I got a dataframe that contains places with their latitude and longitude. Imagine for example cities.
df = pd.DataFrame([{'city':"Berlin", 'lat':52.5243700, 'lng':13.4105300},
{'city':"Potsdam", 'lat':52.3988600, 'lng':13.0656600},
{'city':"Hamburg", 'lat':53.5753200, 'lng':10.0153400}]);
Now I'm trying to get all cities in a radius around another. Let's say all cities in a distance of 500km from Berlin, 500km from Hamburg and so on. I would do this by duplicating the original dataframe and joining both with a distance-function.
The intermediate result would be somewhat like this:
Berlin --> Potsdam
Berlin --> Hamburg
Potsdam --> Berlin
Potsdam --> Hamburg
Hamburg --> Potsdam
Hamburg --> Berlin
This final result after grouping (reducing) should be like this. Remark: Would be cool if the list of values includes all columns of the city.
Berlin --> [Potsdam, Hamburg]
Potsdam --> [Berlin, Hamburg]
Hamburg --> [Berlin, Potsdam]
Or just the count of cities 500km around one city.
Berlin --> 2
Potsdam --> 2
Hamburg --> 2
Since I'm quite new to Python, I would appreciate any starting point. I'm familiar with haversine distance. But not sure if there are useful distance/spatial methods in Scipy or Pandas.
Glad if you can give me a starting point. Up to now I tried following this post.
Update: The original idea behind this question comes from the Two Sigma Connect Rental Listing Kaggle Competition. The idea is to get those listing 100m around another listing.
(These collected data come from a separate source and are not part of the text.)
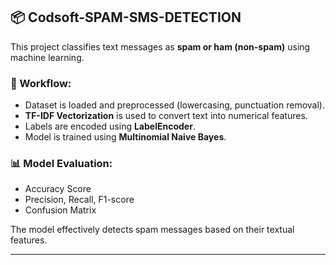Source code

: ## 📦 Codsoft-SPAM-SMS-DETECTION

This project classifies text messages as **spam or ham (non-spam)** using machine learning.

### 🔧 Workflow:
- Dataset is loaded and preprocessed (lowercasing, punctuation removal).
- **TF-IDF Vectorization** is used to convert text into numerical features.
- Labels are encoded using **LabelEncoder**.
- Model is trained using **Multinomial Naive Bayes**.

### 📊 Model Evaluation:
- Accuracy Score
- Precision, Recall, F1-score
- Confusion Matrix

The model effectively detects spam messages based on their textual features.

---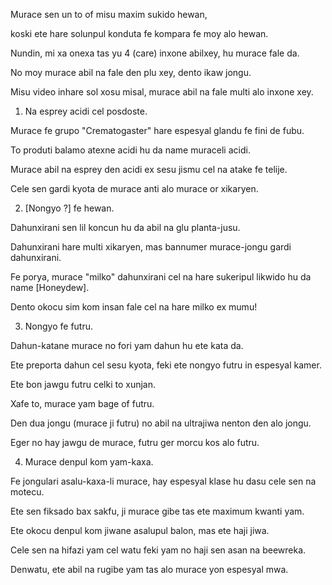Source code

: Murace sen un to of misu maxim sukido hewan,

koski ete hare solunpul konduta fe kompara fe moy alo hewan.

Nundin, mi xa onexa tas yu 4 (care) inxone abilxey, hu murace fale da.

No moy murace abil na fale den plu xey, dento ikaw jongu.

Misu video inhare sol xosu misal, murace abil na fale multi alo inxone xey.

1) Na esprey acidi cel posdoste.

Murace fe grupo "Crematogaster" hare espesyal glandu fe fini de fubu.

To produti balamo atexne acidi hu da name muraceli acidi.

Murace abil na esprey den acidi ex sesu jismu cel na atake fe telije.

Cele sen gardi kyota de murace anti alo murace or xikaryen.

2) [Nongyo ?] fe hewan.

Dahunxirani sen lil koncun hu da abil na glu planta-jusu.

Dahunxirani hare multi xikaryen, mas bannumer murace-jongu gardi dahunxirani.

Fe porya, murace "milko" dahunxirani cel na hare sukeripul likwido hu da name [Honeydew]. 

Dento okocu sim kom insan fale cel na hare milko ex mumu!

3) Nongyo fe futru.

Dahun-katane murace no fori yam dahun hu ete kata da.

Ete preporta dahun cel sesu kyota, feki ete nongyo futru in espesyal kamer.

Ete bon jawgu futru celki to xunjan.

Xafe to, murace yam bage of futru.

Den dua jongu (murace ji futru) no abil na ultrajiwa nenton den alo jongu.

Eger no hay jawgu de murace, futru ger morcu kos alo futru.

4) Murace denpul kom yam-kaxa.

Fe jongulari asalu-kaxa-li murace, hay espesyal klase hu dasu cele sen na motecu.

Ete sen fiksado bax sakfu, ji murace gibe tas ete maximum kwanti yam.

Ete okocu denpul kom jiwane asalupul balon, mas ete haji jiwa.

Cele sen na hifazi yam cel watu feki yam no haji sen asan na beewreka.

Denwatu, ete abil na rugibe yam tas alo murace yon espesyal mwa.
Which a) indicates a density and therefore a popular area and b) if the addresses are compares, you can find out if there is a crossing and therefore a noisy area. Therefore you not need the full item to item relation since you need to compare not only the distance but also the address and other meta-data. PS: I'm not uploading a solution to Kaggle. I just want to learn.
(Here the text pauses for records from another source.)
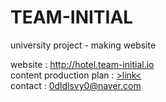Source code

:# TEAM-INITIAL
university project - making website


website : http://hotel.team-initial.io  
content production plan : [>link<](https://docs.google.com/presentation/d/1TBo1m0aPeK5csS5grJBSO9h71pDZ0-GsnIcarE5OiUw/edit?usp=sharing)  
contact : 0dldlsvy0@naver.com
Let's say you already have a pandas DataFrame with few columns and you would like to add/merge Series as columns into existing DataFrame, this is certainly possible using pandas. Dataframe. merge() method.
Both join and merge can be used to combines two dataframes but the join method combines two dataframes on the basis of their indexes whereas the merge method is more versatile and allows us to specify columns beside the index to join on for both dataframes.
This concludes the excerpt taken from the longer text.